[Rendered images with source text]
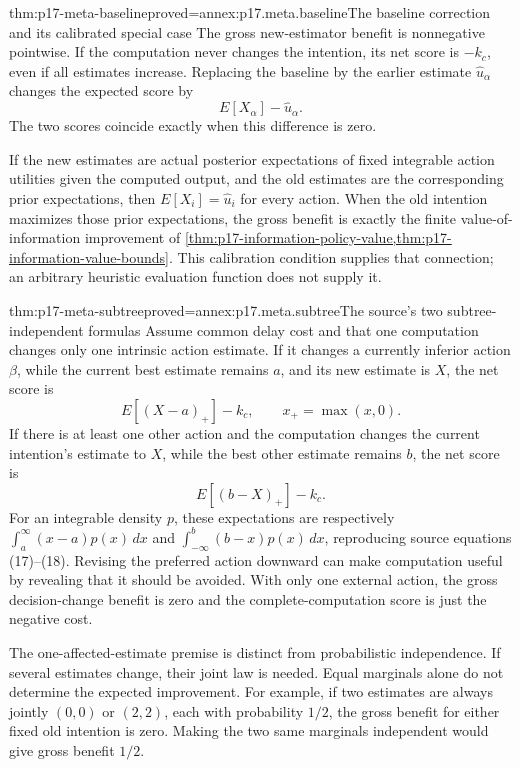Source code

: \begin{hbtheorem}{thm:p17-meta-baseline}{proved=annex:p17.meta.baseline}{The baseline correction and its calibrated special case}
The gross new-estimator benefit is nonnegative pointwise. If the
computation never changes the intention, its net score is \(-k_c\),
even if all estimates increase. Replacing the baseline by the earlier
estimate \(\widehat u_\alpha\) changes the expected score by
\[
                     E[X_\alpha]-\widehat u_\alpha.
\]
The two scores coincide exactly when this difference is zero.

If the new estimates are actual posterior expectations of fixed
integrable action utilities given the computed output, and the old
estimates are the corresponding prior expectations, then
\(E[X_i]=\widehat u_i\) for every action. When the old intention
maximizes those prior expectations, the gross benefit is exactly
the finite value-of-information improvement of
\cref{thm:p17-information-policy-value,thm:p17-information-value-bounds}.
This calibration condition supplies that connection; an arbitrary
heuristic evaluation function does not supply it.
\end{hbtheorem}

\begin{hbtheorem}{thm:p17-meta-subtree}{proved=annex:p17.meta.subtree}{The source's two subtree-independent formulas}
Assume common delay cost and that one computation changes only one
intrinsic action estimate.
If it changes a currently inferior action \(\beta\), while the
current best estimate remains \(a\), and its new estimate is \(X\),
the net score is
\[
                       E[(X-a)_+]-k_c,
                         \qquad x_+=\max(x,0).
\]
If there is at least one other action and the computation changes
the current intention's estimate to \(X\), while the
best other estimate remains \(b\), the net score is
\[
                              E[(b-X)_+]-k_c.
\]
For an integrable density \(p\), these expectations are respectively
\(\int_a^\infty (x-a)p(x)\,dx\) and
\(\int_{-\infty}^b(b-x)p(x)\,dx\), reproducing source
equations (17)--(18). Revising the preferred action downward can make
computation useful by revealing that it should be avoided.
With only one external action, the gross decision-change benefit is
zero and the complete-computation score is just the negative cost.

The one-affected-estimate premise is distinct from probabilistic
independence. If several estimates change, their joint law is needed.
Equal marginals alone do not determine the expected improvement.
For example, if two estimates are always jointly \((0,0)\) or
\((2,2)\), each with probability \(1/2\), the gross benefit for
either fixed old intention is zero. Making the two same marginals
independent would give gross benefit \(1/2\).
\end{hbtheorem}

▶ [TO DO]:
The preceding entries are to be written out again exactly, with the pictures removed.

▶ [REPLY]:
Source code

: \begin{hbtheorem}{thm:p17-meta-baseline}{proved=annex:p17.meta.baseline}{The baseline correction and its calibrated special case}
The gross new-estimator benefit is nonnegative pointwise. If the
computation never changes the intention, its net score is \(-k_c\),
even if all estimates increase. Replacing the baseline by the earlier
estimate \(\widehat u_\alpha\) changes the expected score by
\[
                     E[X_\alpha]-\widehat u_\alpha.
\]
The two scores coincide exactly when this difference is zero.

If the new estimates are actual posterior expectations of fixed
integrable action utilities given the computed output, and the old
estimates are the corresponding prior expectations, then
\(E[X_i]=\widehat u_i\) for every action. When the old intention
maximizes those prior expectations, the gross benefit is exactly
the finite value-of-information improvement of
\cref{thm:p17-information-policy-value,thm:p17-information-value-bounds}.
This calibration condition supplies that connection; an arbitrary
heuristic evaluation function does not supply it.
\end{hbtheorem}

\begin{hbtheorem}{thm:p17-meta-subtree}{proved=annex:p17.meta.subtree}{The source's two subtree-independent formulas}
Assume common delay cost and that one computation changes only one
intrinsic action estimate.
If it changes a currently inferior action \(\beta\), while the
current best estimate remains \(a\), and its new estimate is \(X\),
the net score is
\[
                       E[(X-a)_+]-k_c,
                         \qquad x_+=\max(x,0).
\]
If there is at least one other action and the computation changes
the current intention's estimate to \(X\), while the
best other estimate remains \(b\), the net score is
\[
                              E[(b-X)_+]-k_c.
\]
For an integrable density \(p\), these expectations are respectively
\(\int_a^\infty (x-a)p(x)\,dx\) and
\(\int_{-\infty}^b(b-x)p(x)\,dx\), reproducing source
equations (17)--(18). Revising the preferred action downward can make
computation useful by revealing that it should be avoided.
With only one external action, the gross decision-change benefit is
zero and the complete-computation score is just the negative cost.

The one-affected-estimate premise is distinct from probabilistic
independence. If several estimates change, their joint law is needed.
Equal marginals alone do not determine the expected improvement.
For example, if two estimates are always jointly \((0,0)\) or
\((2,2)\), each with probability \(1/2\), the gross benefit for
either fixed old intention is zero. Making the two same marginals
independent would give gross benefit \(1/2\).
\end{hbtheorem}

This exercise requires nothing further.